No facial recognition at 2024 Olympics, French privacy watchdog tells parliament
The French parliament has been urged not to consider deploying facial recognition at the 2024 Paris Summer Olympics event by Marie-Laure Denis, president of the CNIL (Commission Nationale de l’Informatique et des Libertés).
According to reporting by Franceinfo (in French), the head of the French data protection authority mentioned a bill examined in parliament on Tuesday, saying she wrote to the parliament outlining her reasons against deploying facial recognition and other surveillance technologies at the 2024 Olympics.

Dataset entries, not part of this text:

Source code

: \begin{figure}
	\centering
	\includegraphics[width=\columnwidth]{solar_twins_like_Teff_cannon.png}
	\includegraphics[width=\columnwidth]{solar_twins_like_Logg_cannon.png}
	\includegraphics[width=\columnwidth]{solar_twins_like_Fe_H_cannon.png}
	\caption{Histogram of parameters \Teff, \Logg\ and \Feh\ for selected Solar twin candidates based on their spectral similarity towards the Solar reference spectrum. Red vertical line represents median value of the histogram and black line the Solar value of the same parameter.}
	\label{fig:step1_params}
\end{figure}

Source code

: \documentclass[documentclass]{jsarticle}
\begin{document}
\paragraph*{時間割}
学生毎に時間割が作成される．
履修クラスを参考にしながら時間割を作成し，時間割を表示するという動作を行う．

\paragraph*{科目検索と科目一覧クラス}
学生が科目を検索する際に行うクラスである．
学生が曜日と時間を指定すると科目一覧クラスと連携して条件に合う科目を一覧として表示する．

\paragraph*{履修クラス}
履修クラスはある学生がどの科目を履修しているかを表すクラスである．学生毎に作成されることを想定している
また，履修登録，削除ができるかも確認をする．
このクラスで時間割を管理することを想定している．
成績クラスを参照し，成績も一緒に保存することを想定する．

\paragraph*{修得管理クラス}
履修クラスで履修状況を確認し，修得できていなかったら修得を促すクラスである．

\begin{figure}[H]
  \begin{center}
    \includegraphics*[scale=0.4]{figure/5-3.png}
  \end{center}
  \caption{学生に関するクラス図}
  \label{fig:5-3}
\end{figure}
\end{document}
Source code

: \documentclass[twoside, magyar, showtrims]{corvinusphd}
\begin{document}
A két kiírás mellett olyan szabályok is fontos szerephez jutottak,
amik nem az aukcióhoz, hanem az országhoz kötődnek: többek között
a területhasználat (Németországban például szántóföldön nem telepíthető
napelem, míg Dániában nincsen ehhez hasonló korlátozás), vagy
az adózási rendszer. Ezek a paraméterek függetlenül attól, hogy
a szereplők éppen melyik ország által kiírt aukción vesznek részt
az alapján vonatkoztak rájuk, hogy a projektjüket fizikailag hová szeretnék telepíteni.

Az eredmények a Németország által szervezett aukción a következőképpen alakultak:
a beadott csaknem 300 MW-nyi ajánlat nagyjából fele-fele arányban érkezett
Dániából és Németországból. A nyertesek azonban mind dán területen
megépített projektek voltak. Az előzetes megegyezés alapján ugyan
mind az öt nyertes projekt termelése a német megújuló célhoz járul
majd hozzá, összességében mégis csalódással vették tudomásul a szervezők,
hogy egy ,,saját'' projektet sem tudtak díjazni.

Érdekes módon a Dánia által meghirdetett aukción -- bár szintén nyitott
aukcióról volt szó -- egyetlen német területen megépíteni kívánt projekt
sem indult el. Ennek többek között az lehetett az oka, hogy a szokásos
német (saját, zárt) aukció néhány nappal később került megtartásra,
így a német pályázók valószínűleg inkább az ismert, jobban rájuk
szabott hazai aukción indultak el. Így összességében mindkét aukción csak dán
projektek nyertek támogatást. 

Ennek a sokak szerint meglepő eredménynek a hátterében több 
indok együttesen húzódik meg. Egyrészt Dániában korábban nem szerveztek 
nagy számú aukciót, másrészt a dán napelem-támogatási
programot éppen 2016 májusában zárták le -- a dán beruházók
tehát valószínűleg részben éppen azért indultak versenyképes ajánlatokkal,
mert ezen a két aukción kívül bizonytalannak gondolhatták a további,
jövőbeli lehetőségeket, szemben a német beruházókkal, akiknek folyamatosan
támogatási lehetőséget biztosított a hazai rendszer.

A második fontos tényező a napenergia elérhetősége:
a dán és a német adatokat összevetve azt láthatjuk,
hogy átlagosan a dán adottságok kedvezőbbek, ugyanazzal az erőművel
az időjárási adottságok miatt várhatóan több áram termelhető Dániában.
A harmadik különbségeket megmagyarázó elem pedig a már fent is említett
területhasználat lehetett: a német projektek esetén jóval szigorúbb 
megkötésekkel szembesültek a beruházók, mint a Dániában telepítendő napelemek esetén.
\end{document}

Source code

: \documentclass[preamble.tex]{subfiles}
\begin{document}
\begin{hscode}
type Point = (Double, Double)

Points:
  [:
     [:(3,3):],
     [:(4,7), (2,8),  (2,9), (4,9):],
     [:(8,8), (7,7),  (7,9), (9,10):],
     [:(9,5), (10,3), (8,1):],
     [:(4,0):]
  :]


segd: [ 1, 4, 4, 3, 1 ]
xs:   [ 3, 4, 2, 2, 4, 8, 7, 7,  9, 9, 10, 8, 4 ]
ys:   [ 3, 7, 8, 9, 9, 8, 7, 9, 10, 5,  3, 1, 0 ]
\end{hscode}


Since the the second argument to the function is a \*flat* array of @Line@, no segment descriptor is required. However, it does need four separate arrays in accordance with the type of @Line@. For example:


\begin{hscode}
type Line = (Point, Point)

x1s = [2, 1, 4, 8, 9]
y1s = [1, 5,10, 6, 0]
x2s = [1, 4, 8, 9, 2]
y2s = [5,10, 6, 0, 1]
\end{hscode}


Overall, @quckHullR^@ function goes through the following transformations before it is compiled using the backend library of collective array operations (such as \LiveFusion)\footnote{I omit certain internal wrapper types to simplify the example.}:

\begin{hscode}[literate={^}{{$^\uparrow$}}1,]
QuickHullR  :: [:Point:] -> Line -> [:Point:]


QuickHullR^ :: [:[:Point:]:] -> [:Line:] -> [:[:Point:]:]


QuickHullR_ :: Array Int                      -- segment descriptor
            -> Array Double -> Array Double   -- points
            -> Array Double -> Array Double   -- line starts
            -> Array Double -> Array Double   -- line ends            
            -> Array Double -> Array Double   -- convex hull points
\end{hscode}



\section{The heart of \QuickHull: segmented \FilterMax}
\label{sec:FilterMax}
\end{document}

In particular, Denis said that while the amendment to include facial recognition in the bill was rejected by the Senate’s law committee, it can still return in the plenary session.
In other words, while the bill in its current state does not include facial recognition, it does not prohibit the use of “artificial intelligence to facilitate the work of securing the competition.”
The warning came hours before the start of the Senate’s plenary session, which voted on Tuesday on the law introducing new surveillance powers for the state.
Over the last year, France has undergone a visible push toward the adoption of facial recognition. In July 2022, for instance, the Mayor of Nice called for deploying such technologies to prevent situations akin to the clashes at the Stade de France.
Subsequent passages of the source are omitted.